Purpose: We present updates on knowledge-based planning (KBP) driven linac-based total marrow irradiation (TMI). A KBP model was developed to handle multiple-isocenter volumetric modulated arc therapy (VMAT) covering a large target volume from head to mid femur.
Methods: Fifty-one patients previously treated in our clinic were selected for the model training, while 12 patients from another clinic were used for validation. All plans used a 3-isocenter, 13-arc VMAT technique to cover sub-target volumes of head and neck (HN), chest, and pelvis. Both the HN and pelvis plans used the chest plan as the base dose to reduce hot spots around the field junctions. This leads to a wide range in dose-volume histogram (DVH) plots of target volumes. To address this, re-optimized plans without the base-dose plan were added to the library to train the KBP model. The performance of KBP-TMI model was then tested using a cohort of 11 clinical plans that did not use KBP. Conformity index and homogeneity index were evaluated using V95%/planning target volume (PTV) and D0.03cc/Rx dose, respectively.
Results: KBP achieved our clinical goals (Rx dose = D95%) within 2-3 iterative optimizations, which used to take 4-6 days of effort without KBP. Both KBP and clinical plans had mean dose values in the range of 108%-112% of the prescribed dose for PTVs, 22%-30% for lenses and oral cavity, and 41%-64% for brain, heart, lungs, bowels, liver, kidneys, eyes.
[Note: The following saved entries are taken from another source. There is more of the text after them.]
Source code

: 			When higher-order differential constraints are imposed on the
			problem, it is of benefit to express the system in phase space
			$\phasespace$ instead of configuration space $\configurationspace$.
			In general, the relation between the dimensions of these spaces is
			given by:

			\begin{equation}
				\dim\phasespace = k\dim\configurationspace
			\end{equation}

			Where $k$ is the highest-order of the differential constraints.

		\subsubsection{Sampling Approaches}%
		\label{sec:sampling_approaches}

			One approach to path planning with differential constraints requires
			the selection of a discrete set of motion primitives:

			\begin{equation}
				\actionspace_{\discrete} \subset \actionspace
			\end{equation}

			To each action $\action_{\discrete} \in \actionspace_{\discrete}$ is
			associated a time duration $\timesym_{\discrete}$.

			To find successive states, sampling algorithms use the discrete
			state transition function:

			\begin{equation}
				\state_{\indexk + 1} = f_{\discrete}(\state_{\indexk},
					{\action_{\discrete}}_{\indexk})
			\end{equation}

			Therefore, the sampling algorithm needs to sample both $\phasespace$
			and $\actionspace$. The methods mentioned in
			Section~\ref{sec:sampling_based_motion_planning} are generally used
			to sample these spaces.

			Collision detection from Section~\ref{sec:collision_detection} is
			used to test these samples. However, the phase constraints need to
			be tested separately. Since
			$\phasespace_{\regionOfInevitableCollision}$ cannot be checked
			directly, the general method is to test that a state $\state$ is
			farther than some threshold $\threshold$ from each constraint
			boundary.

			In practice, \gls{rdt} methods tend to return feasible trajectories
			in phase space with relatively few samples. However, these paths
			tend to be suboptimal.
Statistically significant reductions with KBP were observed in the mean dose values to brain, lungs, eyes and lenses. KBP substantially improved conformity index (1.5 ± 0.1 vs 1.8 ± 0.1) and homogeneity index (1.25 ± 0.02 vs 1.33 ± 0.03).
Conclusion: Our study demonstrates that VMAT-TMI powered by KBP improves dosimetric performance with uniform quality. Moreover, it improves planning time considerably to allow its wide-spread clinical implementation.